The split between federal and state parties

There is a widespread impression, shared by their grassroots counterparts in the conservative CSU, of an ever-widening rift between the SPD ministers sitting in their pampered government offices in Berlin and the campaigners on the streets of Munich and Nuremberg.

One state parliamentarian told the Süddeutsche Zeitung that he hears one line above all else at his info-stand: "What's happening up there in Berlin makes you no longer electable." It's true that major SPD cabinet figures, like Foreign Minister Heiko Maas and Finance Minister Olaf Scholz, have made a point of appearing on the Bavarian campaign trail, perhaps to head off post-election accusations that they did not do enough to support their regional colleagues.

But their central message – that the rift in the federal government is all down to the stubborn and rambunctious Interior Minister Horst Seehofer (who also happens to be CSU leader) – is not washing with voters, because the counterargument is all too easy to make: so why are you staying in a coalition with him then?
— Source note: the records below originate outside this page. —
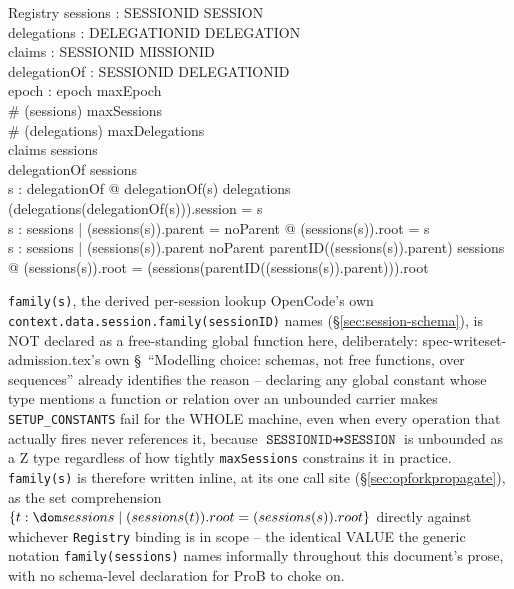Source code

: \documentclass[a4paper,10pt,fleqn]{article}
\newcommand{\field}[1]{\texttt{#1}}
\begin{document}
\begin{schema}{Registry}
sessions : SESSIONID \pfun SESSION \\
delegations : DELEGATIONID \pfun DELEGATION \\
claims : SESSIONID \pfun MISSIONID \\
delegationOf : SESSIONID \pfun DELEGATIONID \\
epoch : \nat
\where
epoch \leq maxEpoch \\
\# (\dom sessions) \leq maxSessions \\
\# (\dom delegations) \leq maxDelegations \\
\dom claims \subseteq \dom sessions \\
\dom delegationOf \subseteq \dom sessions \\
\forall s : \dom delegationOf @
  delegationOf(s) \in \dom delegations \land
  (delegations(delegationOf(s))).session = s \\
\forall s : \dom sessions |
    (sessions(s)).parent = noParent @
  (sessions(s)).root = s \\
\forall s : \dom sessions |
    (sessions(s)).parent \neq noParent \land
    parentID((sessions(s)).parent) \in \dom sessions @
  (sessions(s)).root = (sessions(parentID((sessions(s)).parent))).root
\end{schema}

\field{family(s)}, the derived per-session lookup OpenCode's own
\field{context.data.session.family(sessionID)} names
(\S\ref{sec:session-schema}), is NOT declared as a free-standing
global function here, deliberately: spec-writeset-admission.tex's own
\S~``Modelling choice: schemas, not free functions, over sequences''
already identifies the reason -- declaring any global constant whose
type mentions a function or relation over an unbounded carrier makes
\texttt{SETUP\_CONSTANTS} fail for the WHOLE machine, even when every
operation that actually fires never references it, because $\field{SESSIONID}
\pfun \field{SESSION}$ is unbounded as a Z type regardless of how
tightly \field{maxSessions} constrains it in practice. \field{family(s)}
is therefore written inline, at its one call site
(\S\ref{sec:opforkpropagate}), as the set comprehension
$\{ t : \dom sessions \mid (sessions(t)).root = (sessions(s)).root \}$
directly against whichever \field{Registry} binding is in scope -- the
identical VALUE the generic notation \field{family(sessions)} names
informally throughout this document's prose, with no schema-level
declaration for ProB to choke on.
\end{document}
Indeed, the same argument is difficult to dodge when Nahles makes arguments about renter protection that go beyond the coalition agreements with Merkel.

It has become very clear what the result is: the SPD is bleeding voters to the progressive and untainted Green party – currently riding high at 18 percent, in second place. Indeed, the Bavarian election has shown that the two opposing poles of German politics may now be the Greens and the far-right Alternative for Germany (AfD).